In case you're interested, the books themselves are tosh: thin characterisation, plots reliant on improbable bluff and massive coincidence, apparently arbitrary sexual encounters, and body parts compared to the insides of shells more often than most of us could do with. Still, we are in the corner of the bookshop where the covers don't bother with author's names. On the credit side, it should be noted that the plots do make sense. However hard the authors may have been shoehorned into it, there's a streak of sturdy scepticism running through the stories (A Moment of Madness, which Pan Pantziarka wrote himself, manages some lively digs at management guru fads), and any regular reader of whodunits will have come across tosh a lot less literate than this. In fact, if it's crime fiction with smutty bits you want, you could do a lot worse.

But is that what any of us wants? Is there really a gap in the market yearning to be filled, in much the same way that Catherine Marshall yearns for DCI Anderson on pages 110-111 of Deadly Affairs? It's probably true that there isn't a lot of straightforward sex in crime novels; but to say that it's missing is not the same as saying that anybody misses it. In much traditional crime fiction, sex is not merely absent but actively excluded. If you make a list of famous fictional detectives, think how many of them are perpetually unmarried, divorced or widowed: Holmes, Poirot, Father Brown (naturally), Miss Marple, Philip Marlowe; more recently we've had the incompetent wooing of Morse, the divorced and unlivable-with Dalziel, and PD James's Adam Dalgleish, a tragic widower for going on 30 years.

Television and film have offered detectives as more overtly sexual beings, as the Virgin press release points out. But even on screen, the sex is often kept under wraps (think of the glances Bogart and Bacall exchange in The Big Sleep).

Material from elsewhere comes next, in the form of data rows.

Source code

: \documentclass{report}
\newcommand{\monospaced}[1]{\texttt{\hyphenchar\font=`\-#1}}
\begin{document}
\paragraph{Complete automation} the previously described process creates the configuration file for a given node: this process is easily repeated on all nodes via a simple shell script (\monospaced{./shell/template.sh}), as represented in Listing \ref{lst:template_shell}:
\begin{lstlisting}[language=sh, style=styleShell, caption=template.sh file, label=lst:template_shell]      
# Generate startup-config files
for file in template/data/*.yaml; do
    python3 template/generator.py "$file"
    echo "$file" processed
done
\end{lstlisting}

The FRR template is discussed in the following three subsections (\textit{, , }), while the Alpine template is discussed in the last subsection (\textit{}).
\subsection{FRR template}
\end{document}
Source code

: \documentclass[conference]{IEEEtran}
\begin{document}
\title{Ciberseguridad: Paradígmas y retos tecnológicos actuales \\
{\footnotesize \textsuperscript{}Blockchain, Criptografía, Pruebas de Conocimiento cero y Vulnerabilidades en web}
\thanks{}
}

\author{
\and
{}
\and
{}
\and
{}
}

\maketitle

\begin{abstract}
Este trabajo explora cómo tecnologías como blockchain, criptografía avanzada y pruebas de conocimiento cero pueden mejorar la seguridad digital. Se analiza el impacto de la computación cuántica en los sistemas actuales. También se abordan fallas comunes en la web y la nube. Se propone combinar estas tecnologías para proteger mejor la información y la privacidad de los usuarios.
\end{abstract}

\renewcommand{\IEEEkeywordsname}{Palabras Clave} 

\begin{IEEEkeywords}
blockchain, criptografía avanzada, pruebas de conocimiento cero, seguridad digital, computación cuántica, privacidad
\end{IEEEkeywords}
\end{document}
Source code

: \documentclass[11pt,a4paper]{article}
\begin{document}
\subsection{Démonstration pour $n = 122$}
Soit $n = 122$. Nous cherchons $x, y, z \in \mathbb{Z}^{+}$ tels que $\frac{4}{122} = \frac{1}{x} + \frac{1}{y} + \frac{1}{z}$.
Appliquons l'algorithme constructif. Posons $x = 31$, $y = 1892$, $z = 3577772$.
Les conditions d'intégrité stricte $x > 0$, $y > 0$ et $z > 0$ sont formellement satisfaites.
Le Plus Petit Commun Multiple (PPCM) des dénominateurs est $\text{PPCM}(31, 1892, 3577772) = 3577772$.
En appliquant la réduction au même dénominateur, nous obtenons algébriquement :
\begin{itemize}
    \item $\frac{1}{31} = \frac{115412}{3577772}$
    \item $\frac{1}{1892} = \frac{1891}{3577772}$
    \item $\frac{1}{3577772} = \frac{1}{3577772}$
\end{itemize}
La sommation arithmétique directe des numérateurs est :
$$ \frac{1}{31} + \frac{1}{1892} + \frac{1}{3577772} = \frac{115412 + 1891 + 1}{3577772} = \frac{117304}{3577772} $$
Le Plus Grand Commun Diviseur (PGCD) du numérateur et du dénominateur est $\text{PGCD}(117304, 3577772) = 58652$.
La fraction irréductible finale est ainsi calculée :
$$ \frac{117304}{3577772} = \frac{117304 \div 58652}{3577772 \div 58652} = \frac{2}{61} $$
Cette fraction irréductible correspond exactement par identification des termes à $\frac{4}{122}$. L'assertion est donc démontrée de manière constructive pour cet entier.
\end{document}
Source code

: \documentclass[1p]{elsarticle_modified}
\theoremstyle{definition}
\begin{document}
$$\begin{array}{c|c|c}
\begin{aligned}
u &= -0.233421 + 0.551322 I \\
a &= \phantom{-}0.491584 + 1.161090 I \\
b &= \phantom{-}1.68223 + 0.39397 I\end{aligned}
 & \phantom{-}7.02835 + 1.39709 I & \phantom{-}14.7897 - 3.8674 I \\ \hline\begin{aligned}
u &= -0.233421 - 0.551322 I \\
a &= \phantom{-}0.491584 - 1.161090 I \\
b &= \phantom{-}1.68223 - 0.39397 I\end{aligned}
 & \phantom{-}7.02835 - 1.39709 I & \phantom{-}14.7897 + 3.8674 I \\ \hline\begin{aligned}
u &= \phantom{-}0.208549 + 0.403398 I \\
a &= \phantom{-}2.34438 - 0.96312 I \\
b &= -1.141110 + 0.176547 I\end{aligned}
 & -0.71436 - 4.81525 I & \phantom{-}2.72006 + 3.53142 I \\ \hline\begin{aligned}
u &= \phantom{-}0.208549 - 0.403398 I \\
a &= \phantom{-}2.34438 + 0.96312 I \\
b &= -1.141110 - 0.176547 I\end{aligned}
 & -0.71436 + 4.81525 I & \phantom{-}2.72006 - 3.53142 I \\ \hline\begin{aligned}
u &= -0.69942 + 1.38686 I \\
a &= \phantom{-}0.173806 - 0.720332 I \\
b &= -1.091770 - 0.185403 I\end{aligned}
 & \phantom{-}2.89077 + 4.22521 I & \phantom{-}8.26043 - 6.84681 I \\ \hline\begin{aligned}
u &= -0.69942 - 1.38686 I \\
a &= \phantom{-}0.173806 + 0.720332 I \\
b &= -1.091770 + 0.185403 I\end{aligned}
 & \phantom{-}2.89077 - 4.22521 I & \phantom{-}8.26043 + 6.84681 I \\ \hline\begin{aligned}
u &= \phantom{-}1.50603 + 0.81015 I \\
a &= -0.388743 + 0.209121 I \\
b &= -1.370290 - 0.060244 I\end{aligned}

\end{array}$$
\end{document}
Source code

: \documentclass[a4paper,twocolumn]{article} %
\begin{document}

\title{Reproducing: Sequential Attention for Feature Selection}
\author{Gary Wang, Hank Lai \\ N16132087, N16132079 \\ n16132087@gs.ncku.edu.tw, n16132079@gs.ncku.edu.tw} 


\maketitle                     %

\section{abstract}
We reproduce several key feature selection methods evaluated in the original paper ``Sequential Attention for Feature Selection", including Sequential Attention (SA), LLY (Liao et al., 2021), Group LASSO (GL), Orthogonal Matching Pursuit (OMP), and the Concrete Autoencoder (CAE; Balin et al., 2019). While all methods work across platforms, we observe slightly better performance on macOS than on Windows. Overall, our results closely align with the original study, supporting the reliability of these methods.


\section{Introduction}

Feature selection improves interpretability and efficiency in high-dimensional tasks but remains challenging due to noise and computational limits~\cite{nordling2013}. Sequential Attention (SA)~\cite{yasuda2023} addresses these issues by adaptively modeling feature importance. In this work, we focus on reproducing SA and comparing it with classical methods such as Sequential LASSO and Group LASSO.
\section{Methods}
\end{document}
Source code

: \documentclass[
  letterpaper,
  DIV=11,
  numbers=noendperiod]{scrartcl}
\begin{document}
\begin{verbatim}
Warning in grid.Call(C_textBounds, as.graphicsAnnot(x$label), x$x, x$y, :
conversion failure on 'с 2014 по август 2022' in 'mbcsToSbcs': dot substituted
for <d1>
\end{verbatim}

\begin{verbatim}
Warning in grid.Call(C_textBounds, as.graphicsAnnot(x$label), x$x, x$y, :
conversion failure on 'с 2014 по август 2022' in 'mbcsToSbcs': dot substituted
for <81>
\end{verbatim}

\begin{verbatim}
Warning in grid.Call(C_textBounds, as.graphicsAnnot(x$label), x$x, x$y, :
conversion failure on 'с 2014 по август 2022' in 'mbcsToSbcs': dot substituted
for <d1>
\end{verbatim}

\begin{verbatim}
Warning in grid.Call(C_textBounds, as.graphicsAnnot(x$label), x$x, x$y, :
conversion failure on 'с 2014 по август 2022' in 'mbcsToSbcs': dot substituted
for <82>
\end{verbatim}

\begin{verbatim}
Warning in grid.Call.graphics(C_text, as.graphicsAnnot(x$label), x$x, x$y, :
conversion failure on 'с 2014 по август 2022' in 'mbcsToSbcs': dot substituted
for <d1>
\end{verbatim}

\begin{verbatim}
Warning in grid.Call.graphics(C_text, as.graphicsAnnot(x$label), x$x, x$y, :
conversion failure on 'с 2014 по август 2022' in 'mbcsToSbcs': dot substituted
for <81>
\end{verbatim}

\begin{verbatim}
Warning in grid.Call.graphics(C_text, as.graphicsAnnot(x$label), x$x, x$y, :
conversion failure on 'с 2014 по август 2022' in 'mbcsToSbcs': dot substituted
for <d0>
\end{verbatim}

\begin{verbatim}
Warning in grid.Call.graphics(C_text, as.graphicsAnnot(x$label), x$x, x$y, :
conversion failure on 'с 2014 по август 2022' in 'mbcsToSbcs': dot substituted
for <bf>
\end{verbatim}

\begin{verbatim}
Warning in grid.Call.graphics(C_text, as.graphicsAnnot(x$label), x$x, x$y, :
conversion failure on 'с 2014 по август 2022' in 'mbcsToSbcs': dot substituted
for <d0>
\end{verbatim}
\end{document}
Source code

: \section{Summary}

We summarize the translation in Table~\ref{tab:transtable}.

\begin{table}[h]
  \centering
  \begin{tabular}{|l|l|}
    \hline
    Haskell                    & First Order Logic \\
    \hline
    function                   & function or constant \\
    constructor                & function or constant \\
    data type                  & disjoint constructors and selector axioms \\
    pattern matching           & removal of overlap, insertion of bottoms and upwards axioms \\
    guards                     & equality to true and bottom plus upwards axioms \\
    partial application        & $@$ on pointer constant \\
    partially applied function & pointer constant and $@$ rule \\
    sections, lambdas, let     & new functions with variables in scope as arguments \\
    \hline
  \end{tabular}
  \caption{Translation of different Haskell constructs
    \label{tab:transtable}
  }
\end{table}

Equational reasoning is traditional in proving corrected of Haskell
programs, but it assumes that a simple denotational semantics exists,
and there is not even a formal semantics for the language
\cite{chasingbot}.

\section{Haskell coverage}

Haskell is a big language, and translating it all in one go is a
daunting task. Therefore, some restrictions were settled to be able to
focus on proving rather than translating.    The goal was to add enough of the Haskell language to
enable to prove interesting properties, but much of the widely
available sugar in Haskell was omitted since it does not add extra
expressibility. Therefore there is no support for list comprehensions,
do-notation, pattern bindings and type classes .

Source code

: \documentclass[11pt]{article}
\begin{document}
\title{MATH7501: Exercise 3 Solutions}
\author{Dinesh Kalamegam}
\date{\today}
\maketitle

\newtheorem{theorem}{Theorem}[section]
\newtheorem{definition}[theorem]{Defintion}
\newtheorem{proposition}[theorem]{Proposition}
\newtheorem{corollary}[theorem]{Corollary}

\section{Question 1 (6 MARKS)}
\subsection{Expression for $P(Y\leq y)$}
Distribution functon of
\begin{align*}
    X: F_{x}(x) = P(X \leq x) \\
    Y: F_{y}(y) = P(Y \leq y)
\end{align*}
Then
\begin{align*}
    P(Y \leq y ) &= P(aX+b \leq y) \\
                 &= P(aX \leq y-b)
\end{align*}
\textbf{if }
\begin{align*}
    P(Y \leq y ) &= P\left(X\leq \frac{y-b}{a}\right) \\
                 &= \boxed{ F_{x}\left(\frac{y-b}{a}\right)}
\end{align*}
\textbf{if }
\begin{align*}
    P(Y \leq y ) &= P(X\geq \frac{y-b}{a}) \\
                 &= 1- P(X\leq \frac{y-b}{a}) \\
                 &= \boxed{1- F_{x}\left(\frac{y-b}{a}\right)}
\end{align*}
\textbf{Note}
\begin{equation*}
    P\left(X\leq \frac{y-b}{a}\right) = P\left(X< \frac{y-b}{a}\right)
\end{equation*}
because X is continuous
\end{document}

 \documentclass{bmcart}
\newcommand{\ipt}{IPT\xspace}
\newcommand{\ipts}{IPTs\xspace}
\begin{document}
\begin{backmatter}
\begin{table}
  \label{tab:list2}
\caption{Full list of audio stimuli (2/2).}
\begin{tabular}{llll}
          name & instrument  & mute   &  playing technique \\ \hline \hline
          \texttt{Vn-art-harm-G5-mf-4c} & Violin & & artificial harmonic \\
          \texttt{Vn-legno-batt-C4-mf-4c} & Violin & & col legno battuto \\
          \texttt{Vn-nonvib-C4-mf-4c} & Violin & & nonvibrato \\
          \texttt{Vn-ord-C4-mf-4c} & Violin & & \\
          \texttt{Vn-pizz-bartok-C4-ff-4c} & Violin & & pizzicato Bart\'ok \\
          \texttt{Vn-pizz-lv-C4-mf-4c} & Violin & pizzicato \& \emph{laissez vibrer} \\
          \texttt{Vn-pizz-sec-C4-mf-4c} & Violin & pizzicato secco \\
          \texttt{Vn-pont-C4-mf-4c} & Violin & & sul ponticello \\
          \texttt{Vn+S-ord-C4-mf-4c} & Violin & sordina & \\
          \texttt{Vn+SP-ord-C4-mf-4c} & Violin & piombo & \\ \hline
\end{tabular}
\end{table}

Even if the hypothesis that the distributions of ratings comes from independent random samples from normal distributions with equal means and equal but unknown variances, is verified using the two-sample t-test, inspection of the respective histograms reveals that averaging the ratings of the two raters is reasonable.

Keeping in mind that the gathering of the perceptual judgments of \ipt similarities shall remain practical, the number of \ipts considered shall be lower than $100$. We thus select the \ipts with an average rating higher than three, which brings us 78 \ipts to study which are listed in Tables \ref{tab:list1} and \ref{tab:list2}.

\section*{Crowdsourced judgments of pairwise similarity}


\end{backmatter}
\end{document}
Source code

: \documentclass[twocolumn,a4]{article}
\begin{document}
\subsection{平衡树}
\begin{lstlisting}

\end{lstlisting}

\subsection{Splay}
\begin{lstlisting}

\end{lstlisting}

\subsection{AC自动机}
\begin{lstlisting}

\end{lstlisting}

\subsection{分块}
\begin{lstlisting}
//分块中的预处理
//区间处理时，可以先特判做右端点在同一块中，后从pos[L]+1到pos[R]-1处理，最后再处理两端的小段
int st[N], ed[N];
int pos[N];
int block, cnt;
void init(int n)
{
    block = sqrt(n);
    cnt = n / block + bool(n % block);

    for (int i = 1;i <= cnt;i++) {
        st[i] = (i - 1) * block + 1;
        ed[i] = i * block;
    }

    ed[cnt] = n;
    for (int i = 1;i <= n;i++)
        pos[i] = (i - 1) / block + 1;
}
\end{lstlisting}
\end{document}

And there often seems to be a trade-off between sexual success and professional effectiveness: in Between the Lines, one of the TV series cited by Virgin as an inspiration for the Crime & Passion series, the sexual achievement of the Neil Pearson character goes hand in hand with his embrace of compromise and eventual failure. Compare Morse, whose ineptness as an interpreter of women's feelings contrasts with his brilliance as an interpreter of clues. Impotence of one sort or another seems to be integral to the form.

There are a number of possible explanations for why sex and detection don't go together. One is that we like our detectives to be pure to an almost monastic degree - not necessarily morally pure but, like Holmes, purely dedicated to his profession, not so much unsullied as undistracted. Alternatively, an old-fashioned Freudian interpretation might be that the whodunit is a form of sexual sublimation, in which the unmasking of the criminal is a surrogate orgasm - in which case, adding actual nookie is like sprinkling sugar on your Frosties. The unmasking can only be an anti-climax. If there is some truth in this account, Pan Pantziarka is on a hiding to nothing.

Then again, we live in times when gratification is taken straight, hardly ever sublimated or even deferred (isn't it significant that where once Cadbury's Creme Eggs would vanish from the shops directly after Easter, now you can buy them all the year round?). In such times, perhaps the surrogate orgasm seems unnecessarily finicky, the neuter detective an impediment to undiluted fulfilment. Maybe Crime & Passion is the wave of the future. Out go the magnifying glass and the insufflator; in come the mirror over the bed and the vibrator. Somehow, it doesn't sound so much fun.